### WHAT TO WORK ON
The lines to repeat are those below from the one containing "(o *BackupUnit) SetHref(v" down to the one containing "### SetMetadata", both included; reproduce them exactly and nothing else.

### DATASET RECORDS
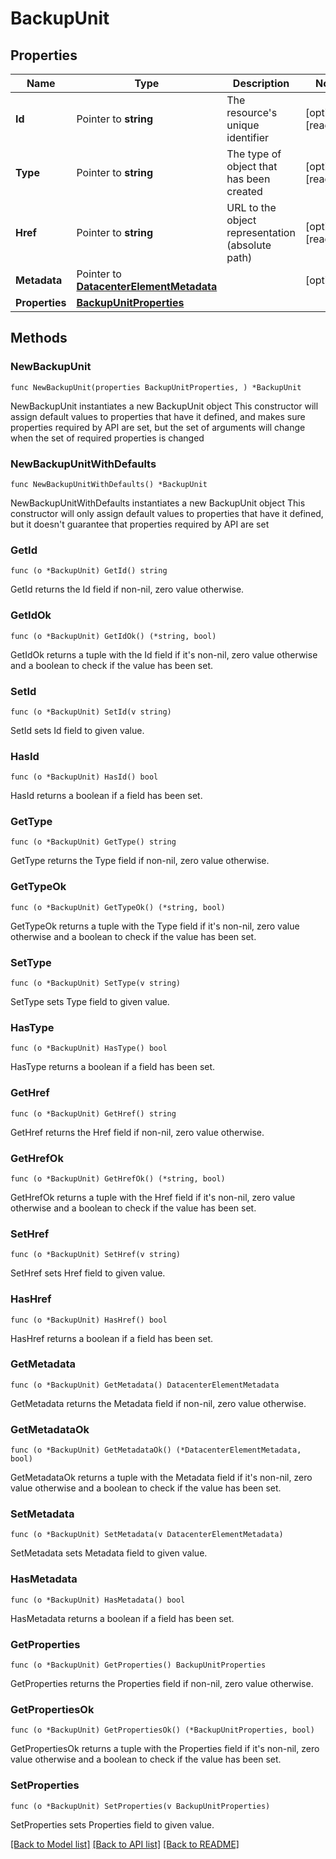 # BackupUnit

## Properties

Name | Type | Description | Notes
------------ | ------------- | ------------- | -------------
**Id** | Pointer to **string** | The resource&#39;s unique identifier | [optional] [readonly] 
**Type** | Pointer to **string** | The type of object that has been created | [optional] [readonly] 
**Href** | Pointer to **string** | URL to the object representation (absolute path) | [optional] [readonly] 
**Metadata** | Pointer to [**DatacenterElementMetadata**](DatacenterElementMetadata.md) |  | [optional] 
**Properties** | [**BackupUnitProperties**](BackupUnitProperties.md) |  | 

## Methods

### NewBackupUnit

`func NewBackupUnit(properties BackupUnitProperties, ) *BackupUnit`

NewBackupUnit instantiates a new BackupUnit object
This constructor will assign default values to properties that have it defined,
and makes sure properties required by API are set, but the set of arguments
will change when the set of required properties is changed

### NewBackupUnitWithDefaults

`func NewBackupUnitWithDefaults() *BackupUnit`

NewBackupUnitWithDefaults instantiates a new BackupUnit object
This constructor will only assign default values to properties that have it defined,
but it doesn't guarantee that properties required by API are set

### GetId

`func (o *BackupUnit) GetId() string`

GetId returns the Id field if non-nil, zero value otherwise.

### GetIdOk

`func (o *BackupUnit) GetIdOk() (*string, bool)`

GetIdOk returns a tuple with the Id field if it's non-nil, zero value otherwise
and a boolean to check if the value has been set.

### SetId

`func (o *BackupUnit) SetId(v string)`

SetId sets Id field to given value.

### HasId

`func (o *BackupUnit) HasId() bool`

HasId returns a boolean if a field has been set.

### GetType

`func (o *BackupUnit) GetType() string`

GetType returns the Type field if non-nil, zero value otherwise.

### GetTypeOk

`func (o *BackupUnit) GetTypeOk() (*string, bool)`

GetTypeOk returns a tuple with the Type field if it's non-nil, zero value otherwise
and a boolean to check if the value has been set.

### SetType

`func (o *BackupUnit) SetType(v string)`

SetType sets Type field to given value.

### HasType

`func (o *BackupUnit) HasType() bool`

HasType returns a boolean if a field has been set.

### GetHref

`func (o *BackupUnit) GetHref() string`

GetHref returns the Href field if non-nil, zero value otherwise.

### GetHrefOk

`func (o *BackupUnit) GetHrefOk() (*string, bool)`

GetHrefOk returns a tuple with the Href field if it's non-nil, zero value otherwise
and a boolean to check if the value has been set.

### SetHref

`func (o *BackupUnit) SetHref(v string)`

SetHref sets Href field to given value.

### HasHref

`func (o *BackupUnit) HasHref() bool`

HasHref returns a boolean if a field has been set.

### GetMetadata

`func (o *BackupUnit) GetMetadata() DatacenterElementMetadata`

GetMetadata returns the Metadata field if non-nil, zero value otherwise.

### GetMetadataOk

`func (o *BackupUnit) GetMetadataOk() (*DatacenterElementMetadata, bool)`

GetMetadataOk returns a tuple with the Metadata field if it's non-nil, zero value otherwise
and a boolean to check if the value has been set.

### SetMetadata

`func (o *BackupUnit) SetMetadata(v DatacenterElementMetadata)`

SetMetadata sets Metadata field to given value.

### HasMetadata

`func (o *BackupUnit) HasMetadata() bool`

HasMetadata returns a boolean if a field has been set.

### GetProperties

`func (o *BackupUnit) GetProperties() BackupUnitProperties`

GetProperties returns the Properties field if non-nil, zero value otherwise.

### GetPropertiesOk

`func (o *BackupUnit) GetPropertiesOk() (*BackupUnitProperties, bool)`

GetPropertiesOk returns a tuple with the Properties field if it's non-nil, zero value otherwise
and a boolean to check if the value has been set.

### SetProperties

`func (o *BackupUnit) SetProperties(v BackupUnitProperties)`

SetProperties sets Properties field to given value.



[[Back to Model list]](../README.md#documentation-for-models) [[Back to API list]](../README.md#documentation-for-api-endpoints) [[Back to README]](../README.md)


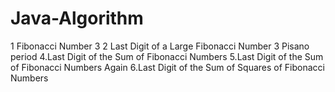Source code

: # Java-Algorithm
1 Fibonacci Number 3 2 Last Digit of a Large Fibonacci Number  3 Pisano period 4.Last Digit of the Sum of Fibonacci Numbers 5.Last Digit of the Sum of Fibonacci Numbers Again 6.Last Digit of the Sum of Squares of Fibonacci Numbers
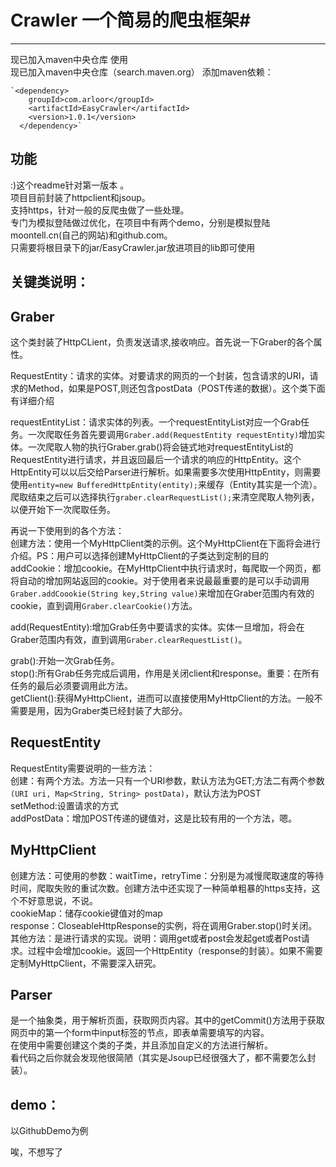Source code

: # Crawler 一个简易的爬虫框架#
---
现已加入maven中央仓库
使用  
现已加入maven中央仓库（search.maven.org）
添加maven依赖：  

    `<dependency>
        groupId>com.arloor</groupId>
        <artifactId>EasyCrawler</artifactId>
        <version>1.0.1</version>
      </dependency>`

## 功能 ##
 :)这个readme针对第一版本 。               
 项目目前封装了httpclient和jsoup。            
 支持https，针对一般的反爬虫做了一些处理。                               
 专门为模拟登陆做过优化，在项目中有两个demo，分别是模拟登陆moontell.cn(自己的网站)和github.com。             
 只需要将根目录下的jar/EasyCrawler.jar放进项目的lib即可使用
 
## 关键类说明： ##

 Graber
 ------
 这个类封装了HttpCLient，负责发送请求,接收响应。首先说一下Graber的各个属性。       

 RequestEntity：请求的实体。对要请求的网页的一个封装，包含请求的URI，请求的Method，如果是POST,则还包含postData（POST传递的数据）。这个类下面有详细介绍                                                                                                                                                                                                                                                                                                                                                                         

 requestEntityList：请求实体的列表。一个requestEntityList对应一个Grab任务。一次爬取任务首先要调用`Graber.add(RequestEntity requestEntity)`增加实体。一次爬取人物的执行Graber.grab()将会链式地对requestEntityList的RequestEntity进行请求，并且返回最后一个请求的响应的HttpEntity。这个HttpEntity可以以后交给Parser进行解析。如果需要多次使用HttpEntity，则需要使用`entity=new BufferedHttpEntity(entity);`来缓存（Entity其实是一个流）。爬取结束之后可以选择执行`graber.clearRequestList();`来清空爬取人物列表，以便开始下一次爬取任务。                          

 再说一下使用到的各个方法：              
 创建方法：使用一个MyHttpClient类的示例。这个MyHttpClient在下面将会进行介绍。PS：用户可以选择创建MyHttpClient的子类达到定制的目的         
 addCookie：增加cookie。在MyHttpClient中执行请求时，每爬取一个网页，都将自动的增加网站返回的cookie。对于使用者来说最最重要的是可以手动调用`Graber.addCoookie(String key,String value)`来增加在Graber范围内有效的cookie，直到调用`Graber.clearCookie()`方法。          

 add(RequestEntity):增加Grab任务中要请求的实体。实体一旦增加，将会在Graber范围内有效，直到调用`Graber.clearRequestList()`。                 

 grab():开始一次Grab任务。       
 stop():所有Grab任务完成后调用，作用是关闭client和response。重要：在所有任务的最后必须要调用此方法。             
 getClient():获得MyHttpClient，进而可以直接使用MyHttpClient的方法。一般不需要是用，因为Graber类已经封装了大部分。      

RequestEntity
-------------
RequestEntity需要说明的一些方法：        
创建：有两个方法。方法一只有一个URI参数，默认方法为GET;方法二有两个参数`(URI uri, Map<String, String> postData)`，默认方法为POST        
setMethod:设置请求的方式          
addPostData：增加POST传递的键值对，这是比较有用的一个方法，嗯。                    

MyHttpClient
-------------
创建方法：可使用的参数：waitTime，retryTime：分别是为减慢爬取速度的等待时间，爬取失败的重试次数。创建方法中还实现了一种简单粗暴的https支持，这个不好意思说，不说。          
cookieMap：储存cookie键值对的map                
response：CloseableHttpResponse的实例，将在调用Graber.stop()时关闭。                        
其他方法：是进行请求的实现。说明：调用get或者post会发起get或者Post请求。过程中会增加cookie。返回一个HttpEntity（response的封装）。如果不需要定制MyHttpClient，不需要深入研究。             

Parser
-----
是一个抽象类，用于解析页面，获取网页内容。其中的getCommit()方法用于获取网页中的第一个form中input标签的节点，即表单需要填写的内容。            
在使用中需要创建这个类的子类，并且添加自定义的方法进行解析。            
看代码之后你就会发现他很简陋（其实是Jsoup已经很强大了，都不需要怎么封装）。            
 
 
 
## demo：
以GithubDemo为例        

唉，不想写了                   

  
 
 


  [1]: https://github.com/arloor/Crawler/tree/bc9a00ad55cb9643dbb137892193ae400f01beaf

### COMPLETED EXERCISE
`func (o *BackupUnit) SetHref(v string)`

SetHref sets Href field to given value.

### HasHref

`func (o *BackupUnit) HasHref() bool`

HasHref returns a boolean if a field has been set.

### GetMetadata

`func (o *BackupUnit) GetMetadata() DatacenterElementMetadata`

GetMetadata returns the Metadata field if non-nil, zero value otherwise.

### GetMetadataOk

`func (o *BackupUnit) GetMetadataOk() (*DatacenterElementMetadata, bool)`

GetMetadataOk returns a tuple with the Metadata field if it's non-nil, zero value otherwise
and a boolean to check if the value has been set.

### SetMetadata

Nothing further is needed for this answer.